Instructions for the task: Please transcribe each of the records exactly as given.

[Recorded data]
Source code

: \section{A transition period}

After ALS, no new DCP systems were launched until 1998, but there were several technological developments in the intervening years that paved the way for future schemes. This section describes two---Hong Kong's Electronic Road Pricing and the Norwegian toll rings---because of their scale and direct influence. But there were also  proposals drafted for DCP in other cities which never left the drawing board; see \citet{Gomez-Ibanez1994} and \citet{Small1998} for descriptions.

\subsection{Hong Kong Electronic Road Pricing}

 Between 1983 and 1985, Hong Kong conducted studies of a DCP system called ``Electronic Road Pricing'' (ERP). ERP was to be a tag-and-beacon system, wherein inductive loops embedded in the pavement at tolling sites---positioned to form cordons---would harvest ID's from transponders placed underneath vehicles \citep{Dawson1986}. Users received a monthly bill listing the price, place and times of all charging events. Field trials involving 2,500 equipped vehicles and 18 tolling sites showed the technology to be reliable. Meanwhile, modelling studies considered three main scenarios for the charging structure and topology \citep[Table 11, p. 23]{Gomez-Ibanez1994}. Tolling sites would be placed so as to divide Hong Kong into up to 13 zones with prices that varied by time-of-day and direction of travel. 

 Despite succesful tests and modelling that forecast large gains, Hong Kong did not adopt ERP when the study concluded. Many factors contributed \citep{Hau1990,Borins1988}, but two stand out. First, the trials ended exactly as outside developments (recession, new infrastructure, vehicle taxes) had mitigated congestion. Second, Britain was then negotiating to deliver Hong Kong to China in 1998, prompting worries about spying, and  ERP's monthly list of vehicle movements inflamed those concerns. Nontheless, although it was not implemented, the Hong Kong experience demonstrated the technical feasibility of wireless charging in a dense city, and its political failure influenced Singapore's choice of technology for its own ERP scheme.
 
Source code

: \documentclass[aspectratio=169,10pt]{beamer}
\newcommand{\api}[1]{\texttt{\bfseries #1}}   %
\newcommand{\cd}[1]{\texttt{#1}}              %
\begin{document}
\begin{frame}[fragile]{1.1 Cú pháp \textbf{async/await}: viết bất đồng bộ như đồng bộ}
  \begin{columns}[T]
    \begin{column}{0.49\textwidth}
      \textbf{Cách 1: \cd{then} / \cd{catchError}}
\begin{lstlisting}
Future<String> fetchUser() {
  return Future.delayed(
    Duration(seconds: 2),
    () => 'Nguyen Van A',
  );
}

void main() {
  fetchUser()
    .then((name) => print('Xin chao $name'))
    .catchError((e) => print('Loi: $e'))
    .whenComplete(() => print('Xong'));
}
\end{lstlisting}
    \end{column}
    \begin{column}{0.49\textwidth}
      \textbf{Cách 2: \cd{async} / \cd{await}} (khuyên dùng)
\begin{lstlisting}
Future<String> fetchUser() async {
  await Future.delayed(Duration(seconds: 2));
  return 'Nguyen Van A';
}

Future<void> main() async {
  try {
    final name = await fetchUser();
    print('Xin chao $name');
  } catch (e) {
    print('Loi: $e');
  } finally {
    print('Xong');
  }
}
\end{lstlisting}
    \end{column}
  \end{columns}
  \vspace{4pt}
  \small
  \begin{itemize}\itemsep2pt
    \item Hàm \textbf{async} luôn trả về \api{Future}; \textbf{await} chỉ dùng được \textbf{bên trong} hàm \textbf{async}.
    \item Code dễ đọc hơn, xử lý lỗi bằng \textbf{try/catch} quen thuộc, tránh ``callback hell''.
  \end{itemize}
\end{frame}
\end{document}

Written response:
Source code

: \section{A transition period}

After ALS, no new DCP systems were launched until 1998, but there were several technological developments in the intervening years that paved the way for future schemes. This section describes two---Hong Kong's Electronic Road Pricing and the Norwegian toll rings---because of their scale and direct influence. But there were also  proposals drafted for DCP in other cities which never left the drawing board; see \citet{Gomez-Ibanez1994} and \citet{Small1998} for descriptions.

\subsection{Hong Kong Electronic Road Pricing}

 Between 1983 and 1985, Hong Kong conducted studies of a DCP system called ``Electronic Road Pricing'' (ERP). ERP was to be a tag-and-beacon system, wherein inductive loops embedded in the pavement at tolling sites---positioned to form cordons---would harvest ID's from transponders placed underneath vehicles \citep{Dawson1986}. Users received a monthly bill listing the price, place and times of all charging events. Field trials involving 2,500 equipped vehicles and 18 tolling sites showed the technology to be reliable. Meanwhile, modelling studies considered three main scenarios for the charging structure and topology \citep[Table 11, p. 23]{Gomez-Ibanez1994}. Tolling sites would be placed so as to divide Hong Kong into up to 13 zones with prices that varied by time-of-day and direction of travel. 

 Despite succesful tests and modelling that forecast large gains, Hong Kong did not adopt ERP when the study concluded. Many factors contributed \citep{Hau1990,Borins1988}, but two stand out. First, the trials ended exactly as outside developments (recession, new infrastructure, vehicle taxes) had mitigated congestion. Second, Britain was then negotiating to deliver Hong Kong to China in 1998, prompting worries about spying, and  ERP's monthly list of vehicle movements inflamed those concerns. Nontheless, although it was not implemented, the Hong Kong experience demonstrated the technical feasibility of wireless charging in a dense city, and its political failure influenced Singapore's choice of technology for its own ERP scheme.
 
Source code

: \documentclass[aspectratio=169,10pt]{beamer}
\newcommand{\api}[1]{\texttt{\bfseries #1}}   %
\newcommand{\cd}[1]{\texttt{#1}}              %
\begin{document}
\begin{frame}[fragile]{1.1 Cú pháp \textbf{async/await}: viết bất đồng bộ như đồng bộ}
  \begin{columns}[T]
    \begin{column}{0.49\textwidth}
      \textbf{Cách 1: \cd{then} / \cd{catchError}}
\begin{lstlisting}
Future<String> fetchUser() {
  return Future.delayed(
    Duration(seconds: 2),
    () => 'Nguyen Van A',
  );
}

void main() {
  fetchUser()
    .then((name) => print('Xin chao $name'))
    .catchError((e) => print('Loi: $e'))
    .whenComplete(() => print('Xong'));
}
\end{lstlisting}
    \end{column}
    \begin{column}{0.49\textwidth}
      \textbf{Cách 2: \cd{async} / \cd{await}} (khuyên dùng)
\begin{lstlisting}
Future<String> fetchUser() async {
  await Future.delayed(Duration(seconds: 2));
  return 'Nguyen Van A';
}

Future<void> main() async {
  try {
    final name = await fetchUser();
    print('Xin chao $name');
  } catch (e) {
    print('Loi: $e');
  } finally {
    print('Xong');
  }
}
\end{lstlisting}
    \end{column}
  \end{columns}
  \vspace{4pt}
  \small
  \begin{itemize}\itemsep2pt
    \item Hàm \textbf{async} luôn trả về \api{Future}; \textbf{await} chỉ dùng được \textbf{bên trong} hàm \textbf{async}.
    \item Code dễ đọc hơn, xử lý lỗi bằng \textbf{try/catch} quen thuộc, tránh ``callback hell''.
  \end{itemize}
\end{frame}
\end{document}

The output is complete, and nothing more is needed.